In the Kursk battle both sides deployed their air forces and overall the Luftwaffe had significant success on the battlefield, but at very high cost. The Luftwaffe deployed fighters, ground attack aircraft and bombers. The Russians also put up a good fight deploying hundreds of aircraft including the storied IL-2 Stormovik and the Lavochkin LA-5. In all, Russia lost 1,130 aircraft compared to German losses of 711. But Germany would have major problems replacing aircraft and having enough fuel to keep them in the air. Germany also lost some of its best pilots while, at the same time "green” Russian pilots learned from combat.
Kursk's Operation Citadel featured the largest tank battle in history. The Germans had 2700 tanks for this offensive, the Russians 3,600. German tanks either destroyed or seriously damaged came to 1,536 tanks. Russian tanks either destroyed or damaged amounted to 2,471 tanks of all types. Tanks were often repaired and sent back into action on the battlefield, sometimes two or three times.
In the ongoing Ukraine battle, aside from drones and precision-guided long range weapons such as the UK Stormshadow, the Ukrainian air forces have barely been in the battle. The Russians however, have been using their airpower and their drones effectively. Most impressive has been the Ka-52 helicopters equipped with Vikhr missiles. The Ka-52s are fitted with directed infrared countermeasure systems (DIRCM), the Vitebsk L-370. The Russians say the Vitebsk system has defeated a large number of Ukrainian man-carried air defense systems. The Ka-52s have knocked out many tanks, IFVs, APCs and MRAPs. In the last week Russia upped the number of helicopters in the battle.
Both sides are using aerial delivered mines (sometimes called scatterable mines) and mine clearance systems, including advanced ones supplied by the United States and other NATO and near-NATO countries (ie, Sweden) have not been successful. Recently the Ukrainians introduced an autonomous mine clearance vehicle that may be a captured Russian UR-77 mine clearer.
In the 1943 Kursk battle, mines also played a big role, but Wehrmacht anti-tank weapons and Panzer tanks were more important, killing far more Russian tanks than the Russians were able to destroy German tanks. The Russians dug in many of their T-34 tanks, which protected them to some degree, but also made them easy targets in mass engagements. While the T-34 was subsequently celebrated, it lacked the firepower of German tanks and did not have the precision optics and well developed tanker-skills that German training featured. Many more T-34s were destroyed than German tanks, but in the end the Russians were able to wear down the German army. One of the features of the German offensive launched toward Kursk was the battle that raged around the town of Prokhorovka, a very costly, back and forth affair. The German attacks were part of Operation Roland and was part of the broader Kursk offensive which the Germans called Operation Citadel.
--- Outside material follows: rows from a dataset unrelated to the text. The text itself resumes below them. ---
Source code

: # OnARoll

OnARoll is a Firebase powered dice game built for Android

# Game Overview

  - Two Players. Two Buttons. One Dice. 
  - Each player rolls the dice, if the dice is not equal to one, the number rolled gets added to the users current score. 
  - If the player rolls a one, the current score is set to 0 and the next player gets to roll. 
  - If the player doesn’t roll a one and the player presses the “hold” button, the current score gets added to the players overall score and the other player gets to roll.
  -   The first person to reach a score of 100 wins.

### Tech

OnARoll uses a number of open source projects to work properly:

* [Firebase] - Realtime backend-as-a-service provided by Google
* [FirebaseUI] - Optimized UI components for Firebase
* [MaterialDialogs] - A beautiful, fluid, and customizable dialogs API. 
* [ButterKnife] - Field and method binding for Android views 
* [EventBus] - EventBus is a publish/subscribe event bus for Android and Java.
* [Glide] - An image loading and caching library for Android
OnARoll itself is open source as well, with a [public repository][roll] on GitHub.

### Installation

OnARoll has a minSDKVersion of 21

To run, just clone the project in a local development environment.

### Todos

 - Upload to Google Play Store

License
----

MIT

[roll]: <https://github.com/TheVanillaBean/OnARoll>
In the end the Russians lost 800,000 soldiers (killed and wounded) against German losses of 200,000. The Germans realized that the Russian army, that the Germans had rolled up earlier, had matured into a decent fighting force characterized by better commanders, a higher level of battlefield coordination, and -most of all- a willingness to stand and fight in the midst of horrendous casualties.
Operation Roland took place between 14 July and 27 July 1943. The Germans broke off the engagement when their losses reached unacceptable levels.
The army fielded by the Soviets in 1941 and 1942 was qualitatively different from the Soviet army in 1943, an army that won the battle for Stalingrad and stood tough against the renewed German offensive at Kursk. Russian command markedly improved, tactics improved as did battlefield intelligence. Comparatively, looking at Ukraine, the Russian regular army fighting now is far better than how it looked during the initial stages of Putin's Special Military Operation. Putin, himself, recently discussed the problem of parquet generals (generals that stay in their offices and don't lead by example). In this sense there is a link to the 1943 Kursk battle.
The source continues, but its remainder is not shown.